I see someone has already told you about using the foreach instead of the
for loop like you are doing, But I don't see an answer to your question
about using split. Here is an untested snippet to give an example (This
assumes a tab delimiter between the first and second column, use the
delimiter you have in yours).:
open (ACCS, "C:\\Perl\\BioPerl-0.7\\Seqdata\\Accession.txt") or die "can't
open Accessions file";
@ets=<ACCS>;
foreach (@ets) {
($first, $second) = split(/\t/, $_); #(Splits current on a tab: \t)
# do what you need with the two variables
}
you are right, that is a very fast way to deal with files.

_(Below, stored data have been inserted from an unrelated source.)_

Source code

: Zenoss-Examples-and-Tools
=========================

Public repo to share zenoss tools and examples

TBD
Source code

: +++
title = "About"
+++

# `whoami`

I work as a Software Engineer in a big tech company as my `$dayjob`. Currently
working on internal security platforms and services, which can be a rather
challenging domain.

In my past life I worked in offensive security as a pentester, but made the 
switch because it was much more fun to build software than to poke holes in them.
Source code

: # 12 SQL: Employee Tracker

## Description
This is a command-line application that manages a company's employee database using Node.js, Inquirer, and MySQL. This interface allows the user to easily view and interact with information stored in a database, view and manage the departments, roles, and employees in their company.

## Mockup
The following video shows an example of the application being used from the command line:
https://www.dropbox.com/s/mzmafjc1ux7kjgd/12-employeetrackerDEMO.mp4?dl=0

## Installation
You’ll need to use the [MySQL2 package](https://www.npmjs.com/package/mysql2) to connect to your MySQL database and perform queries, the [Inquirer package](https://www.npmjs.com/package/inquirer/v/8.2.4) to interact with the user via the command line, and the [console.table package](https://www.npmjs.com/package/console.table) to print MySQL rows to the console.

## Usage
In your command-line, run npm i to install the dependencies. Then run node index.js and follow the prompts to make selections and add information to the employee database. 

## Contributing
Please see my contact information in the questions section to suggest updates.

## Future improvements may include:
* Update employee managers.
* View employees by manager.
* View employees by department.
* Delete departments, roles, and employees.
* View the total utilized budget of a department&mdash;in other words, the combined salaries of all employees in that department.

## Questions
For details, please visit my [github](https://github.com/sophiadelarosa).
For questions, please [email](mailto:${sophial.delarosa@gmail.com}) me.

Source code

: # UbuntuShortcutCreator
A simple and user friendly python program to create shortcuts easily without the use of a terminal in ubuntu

If you have regularly delimited files, and would prefer to work with them
using SQL like syntax, you might look at DBD::CSV for another alternative.
Steve Howard
-----Original Message-----
From: Stephen Henderson [mailto:[EMAIL PROTECTED]]
Sent: Tuesday, June 12, 2001 9:59 AM
To: '[EMAIL PROTECTED]'
Subject: use of split command
I am trying to read a quite large file (ca 13000 lines) directly into an
array (for speed)
like this
open (ACCS, "C:\\Perl\\BioPerl-0.7\\Seqdata\\Accession.txt") or die "can't
open Accessions file";
@ets=<ACCS>;
$ets_count=@ets;
the actual data is a 2 column tab delimited file like:
<<...OLE_Obj...>>
etc....
I have been looking at the directions on using the split command in the
"Perl -in a nutshell book", but really can't figure out how to split the
@ets array into 2 separate arrays (say--@etsOrig + @etsRefSeq). I feel this
is probably simple but err...not to me.
Alternatively if you can tell me how to reference just the second part of
the line in a loop like e.g.
for($i=0; $i < $ets_count; $i++)
{
seq->some_function_of(the second column of @ets[$i}
}
maybe that would be quicker???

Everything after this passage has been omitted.